- [Collected data]
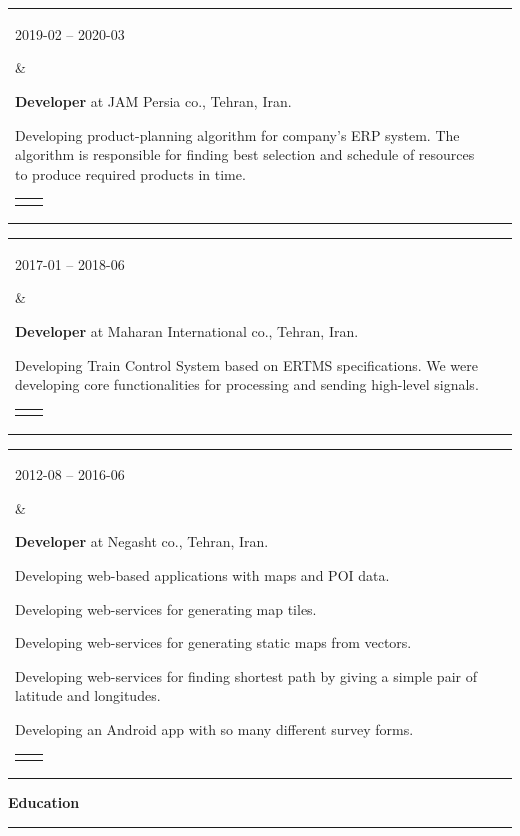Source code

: \documentclass[11pt,a4paper,oneside]{article}
\makeatletter
\newcommand{\prog}{Programming Lang.:}
\newcommand{\os}{Operating System:}
\newcommand{\vcs}{Version Controls:}
\newcommand{\issue}{Issue Tracking:}
\renewcommand{\section}[1]{%
{\large\textbf{#1}}\\
\rule[9pt]{18cm}{.4pt}\vspace{-16pt}%
}
\newenvironment{mytable}{%
\begin{tabular}{@{}l@{\hspace{4mm}}l@{}}%
}{\end{tabular}}
\newcommand{\myitem}[2]{%
\parbox[t]{16mm}{#1}&\parbox[t]{16cm}{#2}\\%
}
\newenvironment{innertable}{%
\begin{tabular}{@{}l@{\hspace{5mm}}l@{}}%
}{\end{tabular}}
\newcommand{\inneritem}[2]{%
\parbox{35mm}{{\color{darkgray}#1}}&\parbox{12cm}{#2}\\%
}
\makeatother
\begin{document}
\begin{mytable}
\myitem{2019-02 -- 2020-03}{%
\textbf{Developer} at
JAM Persia co., Tehran, Iran.

Developing product-planning algorithm for company's ERP system.
The algorithm is responsible for finding best selection and
schedule of resources to produce required products in time.

\begin{innertable}
\inneritem{\prog}{C\#}
\inneritem{\os}{Windows}
\inneritem{\vcs}{SVN}
\inneritem{\issue}{Jira}
\end{innertable}
}
\end{mytable}

\begin{mytable}
\myitem{2017-01 -- 2018-06}{
\textbf{Developer} at
Maharan International co., Tehran, Iran.

Developing Train Control System based on ERTMS specifications.
We were developing core functionalities for processing and
sending high-level signals.

\begin{innertable}
\inneritem{\prog}{C with Frama-C}
\inneritem{\os}{Windows}
\inneritem{\vcs}{TFS}
\inneritem{\issue}{Microsoft Project}
\end{innertable}
}
\end{mytable}

\begin{mytable}
\myitem{2012-08 -- 2016-06}{
\textbf{Developer} at
Negasht co., Tehran, Iran.

Developing web-based applications with maps and POI data.

Developing web-services for generating map tiles.

Developing web-services for generating static maps from vectors.

Developing web-services for finding shortest path by giving a
simple pair of latitude and longitudes.

Developing an Android app with so many different survey forms.

\begin{innertable}
\inneritem{\prog}{C\#, JavaScript, C++, and Java}
\inneritem{\os}{Windows}
\inneritem{\vcs}{Microsoft Visual SourceSafe}
\inneritem{\issue}{Company-specific issue tracker}
\end{innertable}
}
\end{mytable}

\section{Education}
\end{document}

- [Problem details] Each line of the data above should be reproduced without alteration, and no picture should appear in the copy.

- [Result below]
Source code

: \documentclass[11pt,a4paper,oneside]{article}
\makeatletter
\newcommand{\prog}{Programming Lang.:}
\newcommand{\os}{Operating System:}
\newcommand{\vcs}{Version Controls:}
\newcommand{\issue}{Issue Tracking:}
\renewcommand{\section}[1]{%
{\large\textbf{#1}}\\
\rule[9pt]{18cm}{.4pt}\vspace{-16pt}%
}
\newenvironment{mytable}{%
\begin{tabular}{@{}l@{\hspace{4mm}}l@{}}%
}{\end{tabular}}
\newcommand{\myitem}[2]{%
\parbox[t]{16mm}{#1}&\parbox[t]{16cm}{#2}\\%
}
\newenvironment{innertable}{%
\begin{tabular}{@{}l@{\hspace{5mm}}l@{}}%
}{\end{tabular}}
\newcommand{\inneritem}[2]{%
\parbox{35mm}{{\color{darkgray}#1}}&\parbox{12cm}{#2}\\%
}
\makeatother
\begin{document}
\begin{mytable}
\myitem{2019-02 -- 2020-03}{%
\textbf{Developer} at
JAM Persia co., Tehran, Iran.

Developing product-planning algorithm for company's ERP system.
The algorithm is responsible for finding best selection and
schedule of resources to produce required products in time.

\begin{innertable}
\inneritem{\prog}{C\#}
\inneritem{\os}{Windows}
\inneritem{\vcs}{SVN}
\inneritem{\issue}{Jira}
\end{innertable}
}
\end{mytable}

\begin{mytable}
\myitem{2017-01 -- 2018-06}{
\textbf{Developer} at
Maharan International co., Tehran, Iran.

Developing Train Control System based on ERTMS specifications.
We were developing core functionalities for processing and
sending high-level signals.

\begin{innertable}
\inneritem{\prog}{C with Frama-C}
\inneritem{\os}{Windows}
\inneritem{\vcs}{TFS}
\inneritem{\issue}{Microsoft Project}
\end{innertable}
}
\end{mytable}

\begin{mytable}
\myitem{2012-08 -- 2016-06}{
\textbf{Developer} at
Negasht co., Tehran, Iran.

Developing web-based applications with maps and POI data.

Developing web-services for generating map tiles.

Developing web-services for generating static maps from vectors.

Developing web-services for finding shortest path by giving a
simple pair of latitude and longitudes.

Developing an Android app with so many different survey forms.

\begin{innertable}
\inneritem{\prog}{C\#, JavaScript, C++, and Java}
\inneritem{\os}{Windows}
\inneritem{\vcs}{Microsoft Visual SourceSafe}
\inneritem{\issue}{Company-specific issue tracker}
\end{innertable}
}
\end{mytable}

\section{Education}
\end{document}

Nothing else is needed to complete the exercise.